From mom to mom

by Claudia Ravaldi

The mothers, the lives, the pains, the words that cure. A story.

I was thinking about you.

I don’t know you personally but I thought of you.

I see you don’t post anything on social media anymore and I miss not seeing your creations online anymore.

You don’t know, but the two of us have a lot in common. Most of all the pain. Most of all the silence.

I saw your post announcing your bereavement, and I cried with you.

My stomach has shrunk and darkness has descended on me too.

I have read and reread your words, I have seen the image of the mother bear with a baby in her arms. I have

peeked at the comments. Someone would have deleted it for you. Someone made me feel less alone.

And suddenly, I commented too.

Then I was distracted by her crying and started breathing again.

I’m not telling you I went to get her, hugged her and thought about how lucky I am.

First, because it wasn’t like that. Second, because these things are not said to someone who has just lost a child.

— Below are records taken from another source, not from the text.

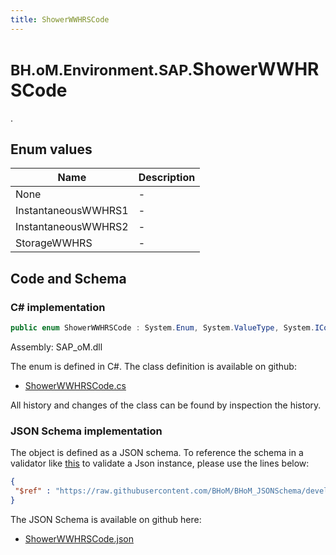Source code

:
 ```yaml
---
title: ShowerWWHRSCode
---
```


# <small>BH.oM.Environment.SAP.</small>**ShowerWWHRSCode**

.

## Enum values

| Name            | Description                                                    |
|-----------------|----------------------------------------------------------------|
| None |  -  |
| InstantaneousWWHRS1 |  -  |
| InstantaneousWWHRS2 |  -  |
| StorageWWHRS |  -  |


## Code and Schema

### C# implementation

``` C# title="C#"
public enum ShowerWWHRSCode : System.Enum, System.ValueType, System.IComparable, System.ISpanFormattable, System.IFormattable, System.IConvertible
```

Assembly: SAP_oM.dll

The enum is defined in C#. The class definition is available on github:

- [ShowerWWHRSCode.cs](https://github.com/BHoM/SAP_Toolkit/blob/develop/SAP_oM/Enums\ShowerWWHRSCode.cs)

All history and changes of the class can be found by inspection the history.
### JSON Schema implementation

The object is defined as a JSON schema. To reference the schema in a validator like [this](https://www.jsonschemavalidator.net/) to validate a Json instance, please use the lines below:

``` json title="JSON Schema"
{
 "$ref" : "https://raw.githubusercontent.com/BHoM/BHoM_JSONSchema/develop/SAP_oM/SAP/ShowerWWHRSCode.json"
}
```

The JSON Schema is available on github here:

- [ShowerWWHRSCode.json](https://github.com/BHoM/BHoM_JSONSchema/blob/develop/SAP_oM/SAP/ShowerWWHRSCode.json)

They don’t tell each other because they only encourage those who hold their child in their arms, not those who need it.

I tell you instead that I went to get her, I hugged her and I thought that she is also your future .

There is a future.

Even if you don’t care now, even if you don’t believe it now .

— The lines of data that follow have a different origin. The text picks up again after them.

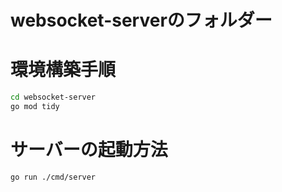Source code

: # websocket-serverのフォルダー

# 環境構築手順

```bash
cd websocket-server
go mod tidy
```

# サーバーの起動方法

```bash
go run ./cmd/server
```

I don’t remember how I came to follow your profile.

Your gallery has always been very sweet.

Photos full of colors that conveyed lightness and peace.

Pastel colors, flowers, food. Necklaces, earrings, bags and then you started with clothing too.

Each photo made me dream.

I think I published almost one a day. Or a little less.

Then the dark .

About twenty photos in six months.

Melancholy photos like the winter sea, a broken wing, a broken vase, an empty hand caressing the snow, a sky after the storm.

As if you were screaming your pain through those images.

As if I wanted to react, get out of the thick fog, but were still imprisoned by it.

A few glimpses of daily life, and then, more silence.

I only commented on your first post. But I’ve read them all.

I wrote you a few words about an association.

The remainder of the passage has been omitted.